L’importance du cloud et sa place emblématique lui ont permis de prendre une place significative au sein de ces stratégies.
Le gouvernement français a même lancé une stratégie nationale pour le cloud, axée sur trois piliers : le visa SecNumCloud, la doctrine « cloud au Centre » et la stratégie d’accélération cloud.
Cette stratégie holistique vise à soutenir et développer, avec un investissement de 1,8 milliard d’euros et ce pour stimuler l’innovation et favoriser l’émergence de champions français dans le domaine du cloud.
Plusieurs projets innovants et à forte valeur ajoutée ont déjà été financés pour 380 millions d’euros.
- Accompagnement des PME vers le visa SecNumCloud
Le projet France 2030 évoque l’importance de l’accompagnement des projets cloud national dès la conception.
C’est dans cette optique que l’ANSSI a mise en œuvre un dispositif d’accompagnement à la qualification pour les jeunes pousses et les PME proposant des services en PaaS/SaaS afin de favoriser l’obtention des visas par ces organismes et la modernisation des entreprises et des administrations.
En outre, des projets sont également en cours de développement sur la scène régional. Des collaborations entre États membres sont notamment perçues dans le domaine du cloud.
- PIIEC Cloud Coordonné France-Allemagne
Ce projet européen d’importance stratégique vise à renforcer la souveraineté numérique de l’Europe en développant des technologies avancées du cloud, contribuant ainsi à réduire la dépendance aux fournisseurs étrangers et à promouvoir l’innovation.
- IPCEI-CIS
Lancé sous la présidence allemande, ce projet européen rassemble 12 États membres pour achever une infrastructure cloud-edge de nouvelle génération. Cette initiative est orientée sur des principes tels que l’interopérabilité, la durabilité, la cybersécurité et la standardisation.
- Gaia-X
Avec un aspect plus technique, Gaia-X est conçu comme une association professionnelle axée sur des valeurs communes de cloud, elle instaure les lignes directives de la collaboration entre État membre en matière de cloud. Elle se centre principalement sur des principes techniques qui permettront la facilitation des échanges de données sectorielles et l’établissement de normes d’interopérabilité.
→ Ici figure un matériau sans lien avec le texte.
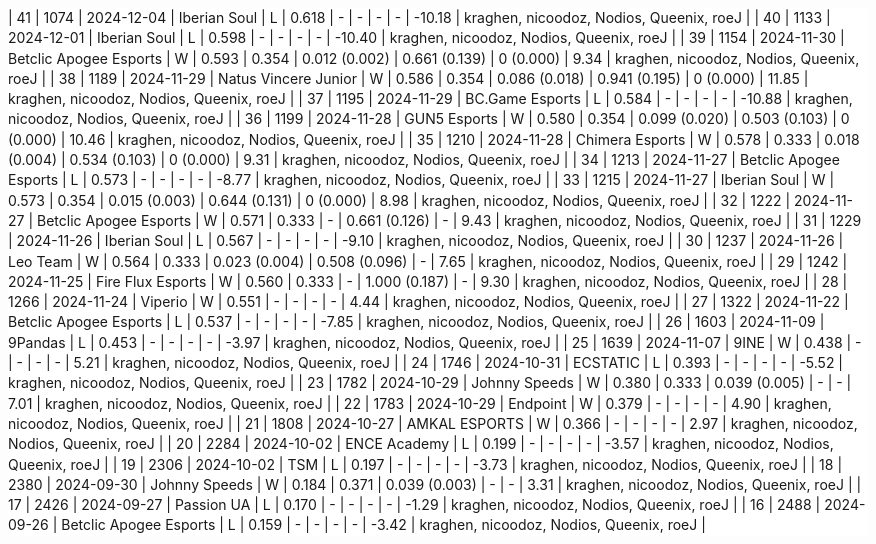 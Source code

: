 |           41 |     1074 | 2024-12-04 | Iberian Soul                              | L   | 0.618      | -            | -                | -                | -         |   -10.18 | kraghen, nicoodoz, Nodios, Queenix, roeJ |
|           40 |     1133 | 2024-12-01 | Iberian Soul                              | L   | 0.598      | -            | -                | -                | -         |   -10.40 | kraghen, nicoodoz, Nodios, Queenix, roeJ |
|           39 |     1154 | 2024-11-30 | Betclic Apogee Esports                    | W   | 0.593      | 0.354        | 0.012 (0.002)    | 0.661 (0.139)    | 0 (0.000) |     9.34 | kraghen, nicoodoz, Nodios, Queenix, roeJ |
|           38 |     1189 | 2024-11-29 | Natus Vincere Junior                      | W   | 0.586      | 0.354        | 0.086 (0.018)    | 0.941 (0.195)    | 0 (0.000) |    11.85 | kraghen, nicoodoz, Nodios, Queenix, roeJ |
|           37 |     1195 | 2024-11-29 | BC.Game Esports                           | L   | 0.584      | -            | -                | -                | -         |   -10.88 | kraghen, nicoodoz, Nodios, Queenix, roeJ |
|           36 |     1199 | 2024-11-28 | GUN5 Esports                              | W   | 0.580      | 0.354        | 0.099 (0.020)    | 0.503 (0.103)    | 0 (0.000) |    10.46 | kraghen, nicoodoz, Nodios, Queenix, roeJ |
|           35 |     1210 | 2024-11-28 | Chimera Esports                           | W   | 0.578      | 0.333        | 0.018 (0.004)    | 0.534 (0.103)    | 0 (0.000) |     9.31 | kraghen, nicoodoz, Nodios, Queenix, roeJ |
|           34 |     1213 | 2024-11-27 | Betclic Apogee Esports                    | L   | 0.573      | -            | -                | -                | -         |    -8.77 | kraghen, nicoodoz, Nodios, Queenix, roeJ |
|           33 |     1215 | 2024-11-27 | Iberian Soul                              | W   | 0.573      | 0.354        | 0.015 (0.003)    | 0.644 (0.131)    | 0 (0.000) |     8.98 | kraghen, nicoodoz, Nodios, Queenix, roeJ |
|           32 |     1222 | 2024-11-27 | Betclic Apogee Esports                    | W   | 0.571      | 0.333        | -                | 0.661 (0.126)    | -         |     9.43 | kraghen, nicoodoz, Nodios, Queenix, roeJ |
|           31 |     1229 | 2024-11-26 | Iberian Soul                              | L   | 0.567      | -            | -                | -                | -         |    -9.10 | kraghen, nicoodoz, Nodios, Queenix, roeJ |
|           30 |     1237 | 2024-11-26 | Leo Team                                  | W   | 0.564      | 0.333        | 0.023 (0.004)    | 0.508 (0.096)    | -         |     7.65 | kraghen, nicoodoz, Nodios, Queenix, roeJ |
|           29 |     1242 | 2024-11-25 | Fire Flux Esports                         | W   | 0.560      | 0.333        | -                | 1.000 (0.187)    | -         |     9.30 | kraghen, nicoodoz, Nodios, Queenix, roeJ |
|           28 |     1266 | 2024-11-24 | Viperio                                   | W   | 0.551      | -            | -                | -                | -         |     4.44 | kraghen, nicoodoz, Nodios, Queenix, roeJ |
|           27 |     1322 | 2024-11-22 | Betclic Apogee Esports                    | L   | 0.537      | -            | -                | -                | -         |    -7.85 | kraghen, nicoodoz, Nodios, Queenix, roeJ |
|           26 |     1603 | 2024-11-09 | 9Pandas                                   | L   | 0.453      | -            | -                | -                | -         |    -3.97 | kraghen, nicoodoz, Nodios, Queenix, roeJ |
|           25 |     1639 | 2024-11-07 | 9INE                                      | W   | 0.438      | -            | -                | -                | -         |     5.21 | kraghen, nicoodoz, Nodios, Queenix, roeJ |
|           24 |     1746 | 2024-10-31 | ECSTATIC                                  | L   | 0.393      | -            | -                | -                | -         |    -5.52 | kraghen, nicoodoz, Nodios, Queenix, roeJ |
|           23 |     1782 | 2024-10-29 | Johnny Speeds                             | W   | 0.380      | 0.333        | 0.039 (0.005)    | -                | -         |     7.01 | kraghen, nicoodoz, Nodios, Queenix, roeJ |
|           22 |     1783 | 2024-10-29 | Endpoint                                  | W   | 0.379      | -            | -                | -                | -         |     4.90 | kraghen, nicoodoz, Nodios, Queenix, roeJ |
|           21 |     1808 | 2024-10-27 | AMKAL ESPORTS                             | W   | 0.366      | -            | -                | -                | -         |     2.97 | kraghen, nicoodoz, Nodios, Queenix, roeJ |
|           20 |     2284 | 2024-10-02 | ENCE Academy                              | L   | 0.199      | -            | -                | -                | -         |    -3.57 | kraghen, nicoodoz, Nodios, Queenix, roeJ |
|           19 |     2306 | 2024-10-02 | TSM                                       | L   | 0.197      | -            | -                | -                | -         |    -3.73 | kraghen, nicoodoz, Nodios, Queenix, roeJ |
|           18 |     2380 | 2024-09-30 | Johnny Speeds                             | W   | 0.184      | 0.371        | 0.039 (0.003)    | -                | -         |     3.31 | kraghen, nicoodoz, Nodios, Queenix, roeJ |
|           17 |     2426 | 2024-09-27 | Passion UA                                | L   | 0.170      | -            | -                | -                | -         |    -1.29 | kraghen, nicoodoz, Nodios, Queenix, roeJ |
|           16 |     2488 | 2024-09-26 | Betclic Apogee Esports                    | L   | 0.159      | -            | -                | -                | -         |    -3.42 | kraghen, nicoodoz, Nodios, Queenix, roeJ |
Réponse des hyperscalers américains
Les hyperscalers américain directement concernés ont commencé de leur part à élaborer des solutions qui pourraient apaiser les craintes des États membres. AWS par exemple a annoncé que « des systèmes de garanties, de contrôles et de dispositifs de sécurité permettront aux clients d’appliquer des restrictions d’accès afin qu’aucune personne non accréditée, y compris au sein d’AWS, ne puisse accéder à leurs données personnelles ».
Restrictions et Défis
Malgré ces initiatives, des menaces sont imminentes ; le manque de collaboration découlant d’une divergence entre les différents États membres pourrait éventuellement entraver cette trajectoire. La France pourrait éventuellement être amenée à abandonner cette position « laxiste » et « ciblée » contre les entreprises américaines. Des pressions politiques pourraient donc intervenir incombant des changements au niveau de ces initiatives.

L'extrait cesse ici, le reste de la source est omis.